WHAT TO PRODUCE:
Return every line of the material exactly.
━━━━━ PROVIDED DATA ━━━━━
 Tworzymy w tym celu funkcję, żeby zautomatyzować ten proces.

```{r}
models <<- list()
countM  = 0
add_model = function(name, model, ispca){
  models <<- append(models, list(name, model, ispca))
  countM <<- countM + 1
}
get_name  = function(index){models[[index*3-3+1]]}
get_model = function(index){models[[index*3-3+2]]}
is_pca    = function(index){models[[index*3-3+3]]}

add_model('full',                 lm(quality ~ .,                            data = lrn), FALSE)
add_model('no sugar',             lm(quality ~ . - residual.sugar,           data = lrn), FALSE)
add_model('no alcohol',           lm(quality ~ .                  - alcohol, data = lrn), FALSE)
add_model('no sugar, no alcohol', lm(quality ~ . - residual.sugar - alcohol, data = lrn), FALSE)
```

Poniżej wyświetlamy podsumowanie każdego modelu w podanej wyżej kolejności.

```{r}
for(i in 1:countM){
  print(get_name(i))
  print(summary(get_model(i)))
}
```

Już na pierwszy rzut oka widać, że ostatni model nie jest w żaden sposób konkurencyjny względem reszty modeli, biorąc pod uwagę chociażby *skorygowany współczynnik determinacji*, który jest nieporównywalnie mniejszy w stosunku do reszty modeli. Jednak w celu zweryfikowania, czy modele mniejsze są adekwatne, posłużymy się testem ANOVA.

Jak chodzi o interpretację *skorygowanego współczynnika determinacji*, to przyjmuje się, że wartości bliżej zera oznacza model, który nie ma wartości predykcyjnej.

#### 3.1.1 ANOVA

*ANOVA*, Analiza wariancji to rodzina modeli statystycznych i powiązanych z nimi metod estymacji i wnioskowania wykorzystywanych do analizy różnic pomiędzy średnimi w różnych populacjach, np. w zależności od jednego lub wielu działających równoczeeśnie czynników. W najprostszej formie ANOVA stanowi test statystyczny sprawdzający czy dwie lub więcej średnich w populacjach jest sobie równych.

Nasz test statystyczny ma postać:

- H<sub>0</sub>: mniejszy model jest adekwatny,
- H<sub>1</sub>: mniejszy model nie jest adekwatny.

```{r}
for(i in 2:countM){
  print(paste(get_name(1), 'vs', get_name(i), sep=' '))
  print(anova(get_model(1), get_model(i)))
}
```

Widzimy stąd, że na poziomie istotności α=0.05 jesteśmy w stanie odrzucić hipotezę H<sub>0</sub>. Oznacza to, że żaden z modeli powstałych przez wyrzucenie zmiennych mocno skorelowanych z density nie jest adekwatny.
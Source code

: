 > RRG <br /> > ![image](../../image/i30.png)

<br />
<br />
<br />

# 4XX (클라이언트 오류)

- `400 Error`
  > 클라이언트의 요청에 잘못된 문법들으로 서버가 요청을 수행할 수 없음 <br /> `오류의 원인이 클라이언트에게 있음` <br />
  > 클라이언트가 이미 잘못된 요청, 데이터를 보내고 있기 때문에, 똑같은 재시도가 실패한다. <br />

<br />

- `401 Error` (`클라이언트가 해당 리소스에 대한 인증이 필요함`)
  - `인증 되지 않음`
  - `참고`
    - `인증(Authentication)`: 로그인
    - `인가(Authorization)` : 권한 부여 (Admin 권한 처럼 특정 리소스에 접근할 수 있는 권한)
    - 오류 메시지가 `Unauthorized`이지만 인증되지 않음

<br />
━━━━━
WRITTEN RESPONSE:
 Tworzymy w tym celu funkcję, żeby zautomatyzować ten proces.

```{r}
models <<- list()
countM  = 0
add_model = function(name, model, ispca){
  models <<- append(models, list(name, model, ispca))
  countM <<- countM + 1
}
get_name  = function(index){models[[index*3-3+1]]}
get_model = function(index){models[[index*3-3+2]]}
is_pca    = function(index){models[[index*3-3+3]]}

add_model('full',                 lm(quality ~ .,                            data = lrn), FALSE)
add_model('no sugar',             lm(quality ~ . - residual.sugar,           data = lrn), FALSE)
add_model('no alcohol',           lm(quality ~ .                  - alcohol, data = lrn), FALSE)
add_model('no sugar, no alcohol', lm(quality ~ . - residual.sugar - alcohol, data = lrn), FALSE)
```

Poniżej wyświetlamy podsumowanie każdego modelu w podanej wyżej kolejności.

```{r}
for(i in 1:countM){
  print(get_name(i))
  print(summary(get_model(i)))
}
```

Już na pierwszy rzut oka widać, że ostatni model nie jest w żaden sposób konkurencyjny względem reszty modeli, biorąc pod uwagę chociażby *skorygowany współczynnik determinacji*, który jest nieporównywalnie mniejszy w stosunku do reszty modeli. Jednak w celu zweryfikowania, czy modele mniejsze są adekwatne, posłużymy się testem ANOVA.

Jak chodzi o interpretację *skorygowanego współczynnika determinacji*, to przyjmuje się, że wartości bliżej zera oznacza model, który nie ma wartości predykcyjnej.

#### 3.1.1 ANOVA

*ANOVA*, Analiza wariancji to rodzina modeli statystycznych i powiązanych z nimi metod estymacji i wnioskowania wykorzystywanych do analizy różnic pomiędzy średnimi w różnych populacjach, np. w zależności od jednego lub wielu działających równoczeeśnie czynników. W najprostszej formie ANOVA stanowi test statystyczny sprawdzający czy dwie lub więcej średnich w populacjach jest sobie równych.

Nasz test statystyczny ma postać:

- H<sub>0</sub>: mniejszy model jest adekwatny,
- H<sub>1</sub>: mniejszy model nie jest adekwatny.

```{r}
for(i in 2:countM){
  print(paste(get_name(1), 'vs', get_name(i), sep=' '))
  print(anova(get_model(1), get_model(i)))
}
```

Widzimy stąd, że na poziomie istotności α=0.05 jesteśmy w stanie odrzucić hipotezę H<sub>0</sub>. Oznacza to, że żaden z modeli powstałych przez wyrzucenie zmiennych mocno skorelowanych z density nie jest adekwatny.
Source code

: > RRG <br /> > ![image](../../image/i30.png)

<br />
<br />
<br />

# 4XX (클라이언트 오류)

- `400 Error`
  > 클라이언트의 요청에 잘못된 문법들으로 서버가 요청을 수행할 수 없음 <br /> `오류의 원인이 클라이언트에게 있음` <br />
  > 클라이언트가 이미 잘못된 요청, 데이터를 보내고 있기 때문에, 똑같은 재시도가 실패한다. <br />

<br />

- `401 Error` (`클라이언트가 해당 리소스에 대한 인증이 필요함`)
  - `인증 되지 않음`
  - `참고`
    - `인증(Authentication)`: 로그인
    - `인가(Authorization)` : 권한 부여 (Admin 권한 처럼 특정 리소스에 접근할 수 있는 권한)
    - 오류 메시지가 `Unauthorized`이지만 인증되지 않음

<br />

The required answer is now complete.